ACTIVITY | Please return the listing below word for word, minus its pictures.

(SUPPLIED RECORDS)

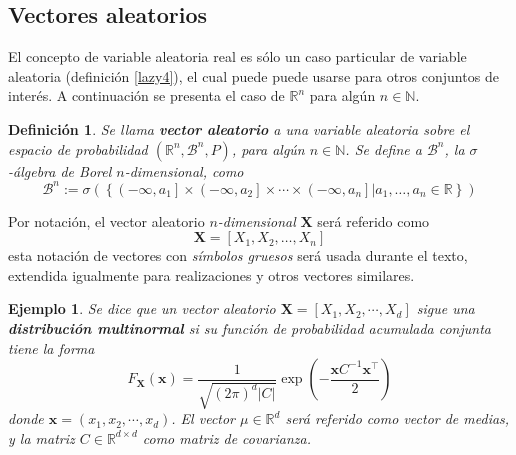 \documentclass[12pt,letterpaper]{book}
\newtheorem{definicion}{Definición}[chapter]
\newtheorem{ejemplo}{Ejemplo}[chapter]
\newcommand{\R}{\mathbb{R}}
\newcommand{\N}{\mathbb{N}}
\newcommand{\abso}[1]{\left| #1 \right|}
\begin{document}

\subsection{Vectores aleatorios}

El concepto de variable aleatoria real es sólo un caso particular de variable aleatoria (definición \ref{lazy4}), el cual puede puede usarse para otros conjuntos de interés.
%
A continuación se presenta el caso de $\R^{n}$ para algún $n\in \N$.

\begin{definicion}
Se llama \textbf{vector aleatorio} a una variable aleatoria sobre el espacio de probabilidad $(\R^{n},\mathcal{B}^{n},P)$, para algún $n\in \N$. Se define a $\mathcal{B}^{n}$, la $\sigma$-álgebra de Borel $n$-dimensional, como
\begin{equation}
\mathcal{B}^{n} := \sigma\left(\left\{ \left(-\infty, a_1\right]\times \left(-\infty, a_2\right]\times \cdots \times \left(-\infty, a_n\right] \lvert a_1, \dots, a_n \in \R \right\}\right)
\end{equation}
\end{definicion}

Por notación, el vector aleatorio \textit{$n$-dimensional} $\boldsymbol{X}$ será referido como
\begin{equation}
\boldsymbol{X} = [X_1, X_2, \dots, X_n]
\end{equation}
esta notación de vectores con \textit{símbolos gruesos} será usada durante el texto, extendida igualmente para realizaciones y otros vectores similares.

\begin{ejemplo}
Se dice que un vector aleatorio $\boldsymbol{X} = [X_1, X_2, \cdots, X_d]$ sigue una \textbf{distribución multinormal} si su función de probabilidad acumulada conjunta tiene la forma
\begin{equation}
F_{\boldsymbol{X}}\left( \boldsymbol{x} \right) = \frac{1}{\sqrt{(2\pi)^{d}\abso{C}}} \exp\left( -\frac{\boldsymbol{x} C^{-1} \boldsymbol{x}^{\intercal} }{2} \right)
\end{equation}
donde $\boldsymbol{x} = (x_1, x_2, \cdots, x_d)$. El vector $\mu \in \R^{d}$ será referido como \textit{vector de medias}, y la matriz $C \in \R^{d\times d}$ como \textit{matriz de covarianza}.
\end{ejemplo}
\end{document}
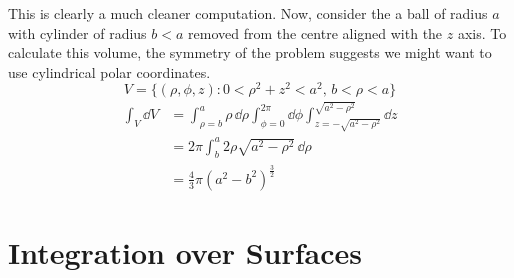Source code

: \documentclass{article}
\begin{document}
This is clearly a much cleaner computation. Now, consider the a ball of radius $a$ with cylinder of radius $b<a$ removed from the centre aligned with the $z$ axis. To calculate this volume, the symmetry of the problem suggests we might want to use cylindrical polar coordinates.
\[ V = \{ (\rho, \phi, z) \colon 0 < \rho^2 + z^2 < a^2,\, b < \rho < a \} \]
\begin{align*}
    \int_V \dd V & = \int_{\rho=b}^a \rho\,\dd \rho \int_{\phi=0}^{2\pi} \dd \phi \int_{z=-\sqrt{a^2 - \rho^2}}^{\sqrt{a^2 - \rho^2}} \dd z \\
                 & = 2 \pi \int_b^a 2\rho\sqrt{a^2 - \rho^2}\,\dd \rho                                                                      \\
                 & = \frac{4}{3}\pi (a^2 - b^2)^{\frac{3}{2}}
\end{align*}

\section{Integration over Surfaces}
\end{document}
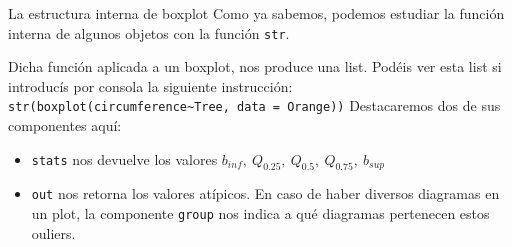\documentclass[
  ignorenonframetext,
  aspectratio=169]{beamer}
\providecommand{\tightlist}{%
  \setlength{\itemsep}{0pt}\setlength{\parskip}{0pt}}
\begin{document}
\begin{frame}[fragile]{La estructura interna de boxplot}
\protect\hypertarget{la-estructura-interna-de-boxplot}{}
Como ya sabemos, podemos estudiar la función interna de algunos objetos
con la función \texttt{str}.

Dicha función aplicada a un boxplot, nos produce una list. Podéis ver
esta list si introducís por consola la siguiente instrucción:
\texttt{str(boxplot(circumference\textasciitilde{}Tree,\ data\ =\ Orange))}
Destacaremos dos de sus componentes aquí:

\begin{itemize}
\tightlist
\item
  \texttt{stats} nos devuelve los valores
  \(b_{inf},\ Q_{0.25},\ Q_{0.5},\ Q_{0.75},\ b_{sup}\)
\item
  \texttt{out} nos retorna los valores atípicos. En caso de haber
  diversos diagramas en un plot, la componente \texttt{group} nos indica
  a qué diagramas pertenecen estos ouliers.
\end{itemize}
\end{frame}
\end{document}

(End SUPPLIED RECORDS)

WRITTEN REPLY |
 \documentclass[12pt,letterpaper]{book}
\newtheorem{definicion}{Definición}[chapter]
\newtheorem{ejemplo}{Ejemplo}[chapter]
\newcommand{\R}{\mathbb{R}}
\newcommand{\N}{\mathbb{N}}
\newcommand{\abso}[1]{\left| #1 \right|}
\begin{document}

\subsection{Vectores aleatorios}

El concepto de variable aleatoria real es sólo un caso particular de variable aleatoria (definición \ref{lazy4}), el cual puede puede usarse para otros conjuntos de interés.
%
A continuación se presenta el caso de $\R^{n}$ para algún $n\in \N$.

\begin{definicion}
Se llama \textbf{vector aleatorio} a una variable aleatoria sobre el espacio de probabilidad $(\R^{n},\mathcal{B}^{n},P)$, para algún $n\in \N$. Se define a $\mathcal{B}^{n}$, la $\sigma$-álgebra de Borel $n$-dimensional, como
\begin{equation}
\mathcal{B}^{n} := \sigma\left(\left\{ \left(-\infty, a_1\right]\times \left(-\infty, a_2\right]\times \cdots \times \left(-\infty, a_n\right] \lvert a_1, \dots, a_n \in \R \right\}\right)
\end{equation}
\end{definicion}

Por notación, el vector aleatorio \textit{$n$-dimensional} $\boldsymbol{X}$ será referido como
\begin{equation}
\boldsymbol{X} = [X_1, X_2, \dots, X_n]
\end{equation}
esta notación de vectores con \textit{símbolos gruesos} será usada durante el texto, extendida igualmente para realizaciones y otros vectores similares.

\begin{ejemplo}
Se dice que un vector aleatorio $\boldsymbol{X} = [X_1, X_2, \cdots, X_d]$ sigue una \textbf{distribución multinormal} si su función de probabilidad acumulada conjunta tiene la forma
\begin{equation}
F_{\boldsymbol{X}}\left( \boldsymbol{x} \right) = \frac{1}{\sqrt{(2\pi)^{d}\abso{C}}} \exp\left( -\frac{\boldsymbol{x} C^{-1} \boldsymbol{x}^{\intercal} }{2} \right)
\end{equation}
donde $\boldsymbol{x} = (x_1, x_2, \cdots, x_d)$. El vector $\mu \in \R^{d}$ será referido como \textit{vector de medias}, y la matriz $C \in \R^{d\times d}$ como \textit{matriz de covarianza}.
\end{ejemplo}
\end{document}
Source code

: \documentclass{article}
\begin{document}
This is clearly a much cleaner computation. Now, consider the a ball of radius $a$ with cylinder of radius $b<a$ removed from the centre aligned with the $z$ axis. To calculate this volume, the symmetry of the problem suggests we might want to use cylindrical polar coordinates.
\[ V = \{ (\rho, \phi, z) \colon 0 < \rho^2 + z^2 < a^2,\, b < \rho < a \} \]
\begin{align*}
    \int_V \dd V & = \int_{\rho=b}^a \rho\,\dd \rho \int_{\phi=0}^{2\pi} \dd \phi \int_{z=-\sqrt{a^2 - \rho^2}}^{\sqrt{a^2 - \rho^2}} \dd z \\
                 & = 2 \pi \int_b^a 2\rho\sqrt{a^2 - \rho^2}\,\dd \rho                                                                      \\
                 & = \frac{4}{3}\pi (a^2 - b^2)^{\frac{3}{2}}
\end{align*}

\section{Integration over Surfaces}
\end{document}
\documentclass[
  ignorenonframetext,
  aspectratio=169]{beamer}
\providecommand{\tightlist}{%
  \setlength{\itemsep}{0pt}\setlength{\parskip}{0pt}}
\begin{document}
\begin{frame}[fragile]{La estructura interna de boxplot}
\protect\hypertarget{la-estructura-interna-de-boxplot}{}
Como ya sabemos, podemos estudiar la función interna de algunos objetos
con la función \texttt{str}.

Dicha función aplicada a un boxplot, nos produce una list. Podéis ver
esta list si introducís por consola la siguiente instrucción:
\texttt{str(boxplot(circumference\textasciitilde{}Tree,\ data\ =\ Orange))}
Destacaremos dos de sus componentes aquí:

\begin{itemize}
\tightlist
\item
  \texttt{stats} nos devuelve los valores
  \(b_{inf},\ Q_{0.25},\ Q_{0.5},\ Q_{0.75},\ b_{sup}\)
\item
  \texttt{out} nos retorna los valores atípicos. En caso de haber
  diversos diagramas en un plot, la componente \texttt{group} nos indica
  a qué diagramas pertenecen estos ouliers.
\end{itemize}
\end{frame}
\end{document}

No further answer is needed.